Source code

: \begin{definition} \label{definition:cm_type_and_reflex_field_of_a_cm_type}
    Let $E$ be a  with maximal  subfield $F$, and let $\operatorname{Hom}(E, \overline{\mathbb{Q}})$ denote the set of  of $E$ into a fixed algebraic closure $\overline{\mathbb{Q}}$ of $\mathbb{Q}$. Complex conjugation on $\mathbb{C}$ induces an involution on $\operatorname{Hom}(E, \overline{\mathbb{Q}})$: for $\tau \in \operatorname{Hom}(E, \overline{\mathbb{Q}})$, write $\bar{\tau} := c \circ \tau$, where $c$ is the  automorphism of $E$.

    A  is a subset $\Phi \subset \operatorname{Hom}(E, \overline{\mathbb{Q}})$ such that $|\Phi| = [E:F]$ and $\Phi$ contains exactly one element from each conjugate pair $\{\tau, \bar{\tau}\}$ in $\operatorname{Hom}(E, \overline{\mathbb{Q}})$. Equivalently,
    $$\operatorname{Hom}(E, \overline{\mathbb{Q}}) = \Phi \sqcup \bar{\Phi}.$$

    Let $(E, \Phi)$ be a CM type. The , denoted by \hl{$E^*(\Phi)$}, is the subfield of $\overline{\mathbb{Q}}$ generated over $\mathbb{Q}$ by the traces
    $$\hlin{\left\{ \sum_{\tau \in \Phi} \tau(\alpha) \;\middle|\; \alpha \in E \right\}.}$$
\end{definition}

What to work on: Search the material above for the word "definition", then copy each line that holds it.

Expected answer:
: \begin{definition} \label{definition:cm_type_and_reflex_field_of_a_cm_type}
\end{definition}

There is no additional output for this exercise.